Personal information
- Nationality: Australian
- Born: 2 July 1950 (age 75)

Sport
- Sport: Rowing
- Club: Nagambie Rowing Club Mercantile Rowing Club

Achievements and titles
- Olympic finals: Men's coxed pair B Final

= Wayne Gammon =

Australian rower

Wayne Gammon (born 2 July 1950) is an Australian former representative rowing coxswain. He competed in the men's coxed pair event at the 1964 Summer Olympics.

==Local rowing and national titles==
Gammon was raised in country Victoria. His junior club rowing was from the Nagambie Rowing Club in Victoria's Goulburn Valley. Aged sixteen he moved to Melbourne and coxed at Mercantile Rowing Club from 1966-68 before weight prevented him from carrying on.

The young and competitive Nagambie pair of Neil Lodding and Bruce Richardson began having noted success on the Victorian state racing scene from 1961 and were building to an Olympic selection goal for 1964. At the beginning of the 1963-64 season, steering and coxing shortcomings were holding the pair back as a coxed boat. Gammon was called into the crew that season and was on the rudder when they won the 1964 national title gold as a coxed pair.

After retiring from coxing Gammon remained involved with the Nagambie Club as a committee-man.
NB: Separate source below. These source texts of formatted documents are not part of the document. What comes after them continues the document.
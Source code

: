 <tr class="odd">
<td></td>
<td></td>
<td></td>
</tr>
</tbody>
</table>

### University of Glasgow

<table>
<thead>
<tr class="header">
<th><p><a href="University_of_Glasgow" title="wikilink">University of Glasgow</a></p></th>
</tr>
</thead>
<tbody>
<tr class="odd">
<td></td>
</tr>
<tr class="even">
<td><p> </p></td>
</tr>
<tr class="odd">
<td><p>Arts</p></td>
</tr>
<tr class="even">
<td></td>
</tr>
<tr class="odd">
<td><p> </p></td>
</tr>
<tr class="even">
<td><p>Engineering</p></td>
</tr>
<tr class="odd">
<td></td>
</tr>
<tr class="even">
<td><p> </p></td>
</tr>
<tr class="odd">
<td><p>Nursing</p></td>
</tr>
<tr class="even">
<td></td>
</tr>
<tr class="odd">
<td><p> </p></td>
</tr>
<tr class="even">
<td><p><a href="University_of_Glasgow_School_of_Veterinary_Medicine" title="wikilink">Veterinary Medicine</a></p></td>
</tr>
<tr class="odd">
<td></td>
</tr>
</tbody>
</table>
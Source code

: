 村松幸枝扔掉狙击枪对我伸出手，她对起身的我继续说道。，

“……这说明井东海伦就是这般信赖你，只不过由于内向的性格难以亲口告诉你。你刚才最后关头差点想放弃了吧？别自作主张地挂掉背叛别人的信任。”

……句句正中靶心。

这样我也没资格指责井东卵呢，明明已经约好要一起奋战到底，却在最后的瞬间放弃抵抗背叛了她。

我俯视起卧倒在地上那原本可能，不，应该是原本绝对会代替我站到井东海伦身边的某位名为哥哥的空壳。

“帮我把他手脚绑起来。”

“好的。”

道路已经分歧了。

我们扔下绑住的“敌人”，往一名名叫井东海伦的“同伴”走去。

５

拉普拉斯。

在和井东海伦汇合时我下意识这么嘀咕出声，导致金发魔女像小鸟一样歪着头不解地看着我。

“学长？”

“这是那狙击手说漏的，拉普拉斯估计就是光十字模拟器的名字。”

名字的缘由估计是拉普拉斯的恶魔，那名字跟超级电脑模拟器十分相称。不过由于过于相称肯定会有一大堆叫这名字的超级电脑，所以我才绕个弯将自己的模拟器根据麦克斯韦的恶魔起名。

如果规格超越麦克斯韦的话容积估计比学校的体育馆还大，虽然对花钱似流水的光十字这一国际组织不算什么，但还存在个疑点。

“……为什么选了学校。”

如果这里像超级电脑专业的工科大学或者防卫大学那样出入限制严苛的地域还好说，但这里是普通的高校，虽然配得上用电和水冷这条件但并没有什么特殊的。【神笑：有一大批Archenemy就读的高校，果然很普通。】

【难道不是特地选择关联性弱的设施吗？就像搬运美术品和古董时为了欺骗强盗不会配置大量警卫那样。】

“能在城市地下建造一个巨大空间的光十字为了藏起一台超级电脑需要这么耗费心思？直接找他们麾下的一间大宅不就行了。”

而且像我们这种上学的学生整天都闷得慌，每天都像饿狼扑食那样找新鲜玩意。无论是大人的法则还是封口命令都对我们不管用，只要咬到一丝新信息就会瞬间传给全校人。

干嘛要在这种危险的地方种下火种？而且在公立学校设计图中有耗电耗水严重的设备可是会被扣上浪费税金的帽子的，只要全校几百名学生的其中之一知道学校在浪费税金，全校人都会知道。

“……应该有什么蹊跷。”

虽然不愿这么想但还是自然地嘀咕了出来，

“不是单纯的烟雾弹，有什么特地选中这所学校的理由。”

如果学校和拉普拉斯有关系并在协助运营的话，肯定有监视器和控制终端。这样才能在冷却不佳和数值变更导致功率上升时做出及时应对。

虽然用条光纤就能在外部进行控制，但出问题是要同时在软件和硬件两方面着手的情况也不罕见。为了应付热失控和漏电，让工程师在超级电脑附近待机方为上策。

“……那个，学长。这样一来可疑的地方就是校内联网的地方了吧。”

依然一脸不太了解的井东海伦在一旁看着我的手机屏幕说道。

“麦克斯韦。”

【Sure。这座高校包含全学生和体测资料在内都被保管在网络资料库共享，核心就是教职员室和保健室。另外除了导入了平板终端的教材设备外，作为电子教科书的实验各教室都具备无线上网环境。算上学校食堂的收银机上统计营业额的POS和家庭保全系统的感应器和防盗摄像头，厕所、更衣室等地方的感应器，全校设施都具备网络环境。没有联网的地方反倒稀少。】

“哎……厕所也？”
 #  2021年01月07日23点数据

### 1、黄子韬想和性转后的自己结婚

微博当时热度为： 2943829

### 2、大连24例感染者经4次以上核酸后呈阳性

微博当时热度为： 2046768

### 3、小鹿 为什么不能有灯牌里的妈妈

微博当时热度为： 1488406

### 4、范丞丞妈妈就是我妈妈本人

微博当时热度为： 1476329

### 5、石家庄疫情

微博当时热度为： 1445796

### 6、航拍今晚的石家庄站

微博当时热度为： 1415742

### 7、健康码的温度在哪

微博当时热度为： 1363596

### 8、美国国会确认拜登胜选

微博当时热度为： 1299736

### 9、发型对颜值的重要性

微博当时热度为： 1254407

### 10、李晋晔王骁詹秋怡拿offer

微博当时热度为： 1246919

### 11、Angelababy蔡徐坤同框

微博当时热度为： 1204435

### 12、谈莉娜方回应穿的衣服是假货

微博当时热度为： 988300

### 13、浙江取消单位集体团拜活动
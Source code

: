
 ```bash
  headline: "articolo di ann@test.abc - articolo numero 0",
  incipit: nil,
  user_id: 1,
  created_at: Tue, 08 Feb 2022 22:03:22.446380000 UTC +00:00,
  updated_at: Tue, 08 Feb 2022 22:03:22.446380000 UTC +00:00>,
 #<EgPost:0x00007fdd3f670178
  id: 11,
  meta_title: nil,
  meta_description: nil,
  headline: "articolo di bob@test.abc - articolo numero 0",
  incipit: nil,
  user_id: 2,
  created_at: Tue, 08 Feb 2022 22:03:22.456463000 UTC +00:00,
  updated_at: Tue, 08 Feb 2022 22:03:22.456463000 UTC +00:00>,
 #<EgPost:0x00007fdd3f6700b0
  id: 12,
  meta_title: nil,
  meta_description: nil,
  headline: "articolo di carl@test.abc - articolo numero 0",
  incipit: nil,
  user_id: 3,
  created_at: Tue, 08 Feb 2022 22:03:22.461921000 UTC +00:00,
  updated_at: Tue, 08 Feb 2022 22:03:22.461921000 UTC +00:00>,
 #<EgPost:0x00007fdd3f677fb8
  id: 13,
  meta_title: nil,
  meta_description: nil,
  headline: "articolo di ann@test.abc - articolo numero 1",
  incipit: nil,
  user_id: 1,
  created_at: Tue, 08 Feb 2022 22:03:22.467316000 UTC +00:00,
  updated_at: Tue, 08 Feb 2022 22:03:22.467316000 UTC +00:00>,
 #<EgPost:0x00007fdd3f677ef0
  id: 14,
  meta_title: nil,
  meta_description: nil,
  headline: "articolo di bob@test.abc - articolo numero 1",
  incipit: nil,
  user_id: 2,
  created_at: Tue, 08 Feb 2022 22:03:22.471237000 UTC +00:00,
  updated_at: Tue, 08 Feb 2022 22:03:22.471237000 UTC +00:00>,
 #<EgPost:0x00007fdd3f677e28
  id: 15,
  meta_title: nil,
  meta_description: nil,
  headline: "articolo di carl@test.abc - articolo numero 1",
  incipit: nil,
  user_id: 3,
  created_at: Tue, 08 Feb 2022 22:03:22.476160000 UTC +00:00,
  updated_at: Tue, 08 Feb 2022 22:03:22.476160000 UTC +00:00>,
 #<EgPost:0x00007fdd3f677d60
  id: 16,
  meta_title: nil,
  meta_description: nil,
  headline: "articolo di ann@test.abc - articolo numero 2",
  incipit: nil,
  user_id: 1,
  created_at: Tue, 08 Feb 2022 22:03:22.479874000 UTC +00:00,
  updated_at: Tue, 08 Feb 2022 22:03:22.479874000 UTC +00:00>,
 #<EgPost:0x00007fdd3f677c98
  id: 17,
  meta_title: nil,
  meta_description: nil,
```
==International representative==
Selection trials were held in 1964 for the Tokyo Olympics rowing squad on Lake Burley Griffin. Lodding, Richardson and Gammon won their trial and the right to represent. In Tokyo they placed third in their heat, second in their repechage and rowed in the B final where they paced third for an overall ninth ranking at the Olympic regatta.